Source: Pitch Perfect PR

Many of the Midwinter performances will take place on the Grand Staircase of The Art Institute of Chicago. Festival-goers can purchase add-on tickets to concerts in Griffin Court, Rubloff Auditorium, The Stock Exchange and Fullerton Hall.

Andrea Michelson, Arts and Entertainment Editor

For Northwestern students, the words “Pitchfork Music Festival” might bring to mind a laid-back weekend of indie music that provides an alternative to the rowdy crowds and pop headliners of Lollapalooza. This weekend, Pitchfork is providing a different type of oasis — an escape from the winter cold.

Pitchfork’s Midwinter will take place at The Art Institute of Chicago Friday through Sunday from 6 p.m. to midnight. Though Pitchfork has hosted concerts in past winters, Senior Director of Festivals and Activations Adam Krefman said this is the first time it has done a winter event of this scale.

Krefman said the event has a cap of 4,000 people per night, making it the company’s third largest annual event after Pitchfork Music Festival and Pitchfork Music Festival Paris. The festival will feature 29 live acts, including Slowdive, Kamasi Washington, Oneohtrix Point Never, Zola Jesus, Laurie Anderson and JPEGMAFIA.

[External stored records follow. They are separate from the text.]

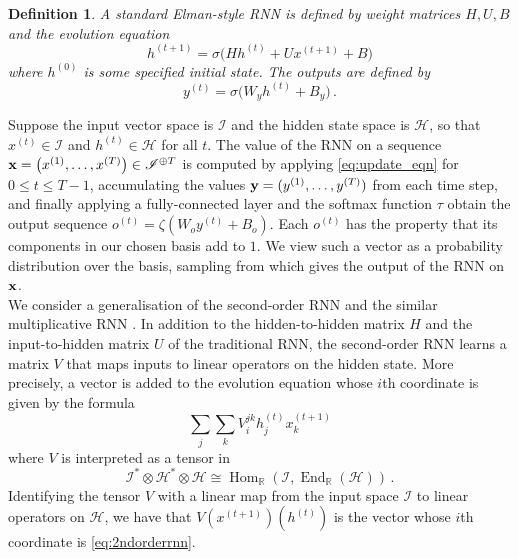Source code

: \documentclass[english,letter paper,12pt,leqno]{article}
\theoremstyle{example}
\newtheorem{definition}[theorem]{Definition}
\numberwithin{equation}{section}
\def\Hom{\operatorname{Hom}}
\def\be{\begin{equation}}
\def\ee{\end{equation}}
\DeclareMathOperator{\End}{End}
\begin{document}
\begin{definition} A standard Elman-style RNN \cite{elman} is defined by weight matrices $H, U, B$ and the evolution equation
\be\label{eq:update_eqn}
h^{(t+1)} = \sigma\big( H h^{(t)} + U x^{(t+1)} + B\big)
\ee
where $h^{(0)}$ is some specified initial state. The outputs are defined by
\be\label{eq:output_rnn}
y^{(t)} = \sigma\big( W_y h^{(t)} + B_y \big)\,.
\ee
\end{definition}
Suppose the input vector space is $\mathscr{I}$ and the hidden state space is $\mathscr{H}$, so that $x^{(t)} \in \mathscr{I}$ and $h^{(t)} \in \mathscr{H}$ for all $t$. The value of the RNN on a sequence $\bold{x} = \big( x^{(1)}, \ldots, x^{(T)} \big) \in \mathscr{I}^{\oplus T}$ is computed by applying \eqref{eq:update_eqn} for $0 \le t \le T - 1$, accumulating the values $\bold{y} = (y^{(1)}, \ldots, y^{(T)})$ from each time step, and finally applying a fully-connected layer and the softmax function $\tau$ obtain the output sequence $o^{(t)} = \zeta( W_o y^{(t)} + B_o )$. Each $o^{(t)}$ has the property that its components in our chosen basis add to $1$. We view such a vector as a probability distribution over the basis, sampling from which gives the output of the RNN on $\bold{x}$.
\\

We consider a generalisation of the second-order RNN \cite{highorderrec,pollack,firstvsecond,secondorder} and the similar multiplicative RNN \cite{sutskever}. In addition to the hidden-to-hidden matrix $H$ and the input-to-hidden matrix $U$ of the traditional RNN, the second-order RNN learns a matrix $V$ that maps inputs to linear operators on the hidden state. More precisely, a vector is added to the evolution equation whose $i$th coordinate is given by the formula
\be\label{eq:2ndorderrnn}
\sum_j \sum_k V^{jk}_{i} h^{(t)}_j x^{(t+1)}_k
\ee
where $V$ is interpreted as a tensor in
\be\label{eq:input_to_operator}
\mathscr{I}^* \otimes \mathscr{H}^* \otimes \mathscr{H} \cong \Hom_{\mathbb{R}}(\mathscr{I} , \End_{\mathbb{R}}(\mathscr{H}))\,.
\ee
Identifying the tensor $V$ with a linear map from the input space $\mathscr{I}$ to linear operators on $\mathscr{H}$, we have that $V(x^{(t+1)})(h^{(t)})$ is the vector whose $i$th coordinate is \eqref{eq:2ndorderrnn}. 
\end{document}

Finding a space for a large crowd to congregate within the museum was far more difficult than planning the annual summer festival in Union Park, Krefman said.

“Midwinter is complicated,” Krefman said. “There aren’t many gigantic spaces in The Art Institute, so programming there while they’re open as an art museum during the day presents a unique set of challenges.”

Krefman said considering the layout of The Art Institute, it would be impossible to have a traditional main stage at Midwinter. To spread people out throughout the museum, he said the festival team designed a system of base tickets and add-on tickets.

According to the Pitchfork website, base tickets grant access to the museum, Grand Staircase and gallery performances and live Pitchfork Radio broadcasts. Festival-goers can purchase add-on tickets to up to eight additional shows per night, which will take place in various venues within the museum including Griffin Court, Rubloff Auditorium, The Stock Exchange and Fullerton Hall.

Another way Midwinter will encourage concert-goers to explore the museum space is the creation of original soundscapes to accompany art exhibits. Krefman said Pitchfork commissioned eight musicians to compose ambient soundscapes that will play for the duration of the six-hour event.

The soundscapes are commissioned specifically for The Art Institute’s galleries, Krefman said, so concert-goers can hear music composed in response to the artwork they’re looking at.

Communication junior Gibran Wirjawan said he purchased tickets for all three days and is looking forward to the event.

“It’s an amazing partnership (between Pitchfork and The Art Institute) and I’m excited about witnessing the first exhibition of this event,” Wirjawan said. “I’m anticipating a great blend of visual and auditory art that’ll separate this event from generic concerts.”

Krefman hinted that there may be some surprise concerts in the gallery space that will further incentivize Midwinter attendees to explore The Art Institute. He said he hopes people will “rediscover” the Institute at the festival, or even bring some concert-goers to the museum for the first time.

All things considered, Krefman said the boundless potential of combining music and art in a single event outweighs the challenges of adapting to the space.

“(The Art Institute) is an iconic institution in Chicago,” Krefman said. “The possibilities that it unlocks with music and art, it makes (Midwinter) very different from your average show.”